Vice-presidente global da AgBiTech, a entomologista Paula Marçon enfatiza que o desenvolvimento do novo produto envolveu mais de 150 experimentos de larga escala nas regiões da Bahia, Goiás, Mato Grosso, Mato Grosso do Sul, São Paulo, Minas Gerais, Paraná e Rio Grande do Sul.

“Na Bahia, onde a pressão de Chrysodeixis includens em soja convencional tem sido significativa, o manejo com uma única aplicação de Surtivo® Soja trouxe controle superior ao obtido no programa padrão do produtor, em que foram feitas múltiplas aplicações de inseticidas químicos“, complementa Paula.

Além de Surtivo Soja®, o agricultor brasileiro também passa a contar na safra 2018-2019 com os lagarticidas Armigen®, Cartugen® e Chrysogen®. O primeiro é recomendado no controle de lagartas dos gêneros Helicoverpa e Heliothis; o segundo tem como alvo a lagarta Spodoptera frugiperda e o terceiro à lagarta Chrysodeixis includens. Outros dois novos produtos da empresa, que controlam também a lagarta Spodoptera eridania, têm lançamento previsto para a safra 2019-20.

Vilas Boas revela ainda que a expectativa da AgBiTech Brasil é a de assumir até 2021 a primeira posição do mercado de bioinseticidas para controle de lagartas. Projeções da indústria indicam que num período de cinco a dez anos esses produtos deverão movimentar entre US$ 150 milhões e US$ 200 milhões.

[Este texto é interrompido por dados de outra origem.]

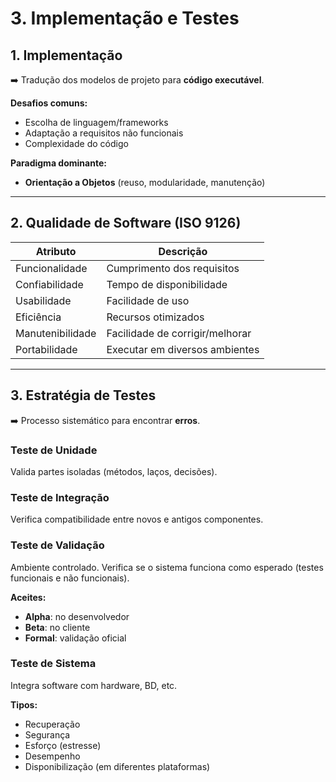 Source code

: # **3. Implementação e Testes**

## 1. Implementação

➡️ Tradução dos modelos de projeto para **código executável**.

**Desafios comuns:**

- Escolha de linguagem/frameworks
- Adaptação a requisitos não funcionais
- Complexidade do código

**Paradigma dominante:**

- **Orientação a Objetos** (reuso, modularidade, manutenção)

---
## 2. Qualidade de Software (ISO 9126)

| **Atributo**     | **Descrição**                   |
| ---------------- | ------------------------------- |
| Funcionalidade   | Cumprimento dos requisitos      |
| Confiabilidade   | Tempo de disponibilidade        |
| Usabilidade      | Facilidade de uso               |
| Eficiência       | Recursos otimizados             |
| Manutenibilidade | Facilidade de corrigir/melhorar |
| Portabilidade    | Executar em diversos ambientes  |

---
## 3. Estratégia de Testes

➡️ Processo sistemático para encontrar **erros**.

### **Teste de Unidade**

Valida partes isoladas (métodos, laços, decisões).

### **Teste de Integração**

Verifica compatibilidade entre novos e antigos componentes.

### **Teste de Validação**

Ambiente controlado. Verifica se o sistema funciona como esperado (testes funcionais e não funcionais).

**Aceites:**

- **Alpha**: no desenvolvedor
- **Beta**: no cliente
- **Formal**: validação oficial

### **Teste de Sistema**

Integra software com hardware, BD, etc.

**Tipos:**

- Recuperação
- Segurança
- Esforço (estresse)
- Desempenho
- Disponibilização (em diferentes plataformas) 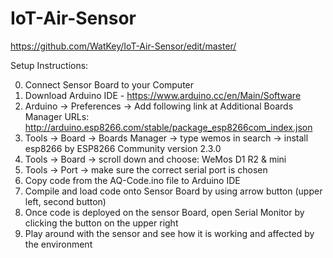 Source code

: # IoT-Air-Sensor

https://github.com/WatKey/IoT-Air-Sensor/edit/master/

Setup Instructions:

0. Connect Sensor Board to your Computer
1. Download Arduino IDE - https://www.arduino.cc/en/Main/Software
2. Arduino -> Preferences -> Add following link at Additional Boards Manager URLs: http://arduino.esp8266.com/stable/package_esp8266com_index.json
3. Tools -> Board -> Boards Manager -> type wemos in search -> install esp8266 by ESP8266 Community version 2.3.0
4. Tools -> Board -> scroll down and choose: WeMos D1 R2 & mini
5. Tools -> Port -> make sure the correct serial port is chosen
6. Copy code from the AQ-Code.ino file to Arduino IDE
7. Compile and load code onto Sensor Board by using arrow button (upper left, second button)
8. Once code is deployed on the sensor Board, open Serial Monitor by clicking the button on the upper right
9. Play around with the sensor and see how it is working and affected by the environment
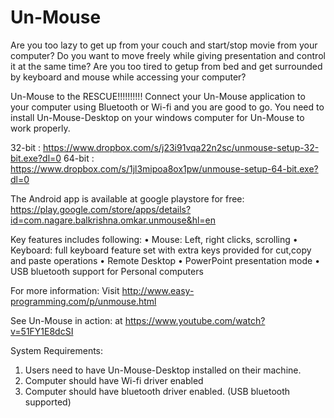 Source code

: # Un-Mouse

Are you too lazy to get up from your couch and start/stop movie from your computer?
Do you want to move freely while giving presentation and control it at the same time?
Are you too tired to getup from bed and get surrounded by keyboard and mouse while accessing your computer?

Un-Mouse to the RESCUE!!!!!!!!!!
Connect your Un-Mouse application to your computer using Bluetooth or Wi-fi and you are good to go. You need to install Un-Mouse-Desktop on your windows computer for Un-Mouse to work properly.

32-bit : https://www.dropbox.com/s/j23i91vqa22n2sc/unmouse-setup-32-bit.exe?dl=0
64-bit : https://www.dropbox.com/s/1jl3mipoa8ox1pw/unmouse-setup-64-bit.exe?dl=0

The Android app is available at google playstore for free:
https://play.google.com/store/apps/details?id=com.nagare.balkrishna.omkar.unmouse&hl=en

Key features includes following:
• Mouse: Left, right clicks, scrolling
• Keyboard: full keyboard feature set with extra keys provided for cut,copy and paste operations
• Remote Desktop 
• PowerPoint presentation mode
• USB bluetooth support for Personal computers

For more information:
Visit http://www.easy-programming.com/p/unmouse.html

See Un-Mouse in action:
at https://www.youtube.com/watch?v=51FY1E8dcSI

System Requirements:
1. Users need to have Un-Mouse-Desktop installed on their machine.
2. Computer should have Wi-fi driver enabled
3. Computer should have bluetooth driver enabled. (USB bluetooth supported)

“Os baculovírus trazem mais eficácia ao controle da lagarta Spodoptera. Esses produtos reduzem o número de aplicações de químicos e prolongam o período de controle da população dessa lagarta que é hoje um dos ‘gargalos’ da agricultura brasileira“, observa o professor-doutor Geraldo Papa, da Unesp de Ilha Solteira, que integra a equipe de cientistas colaboradores da AgBiTech Brasil.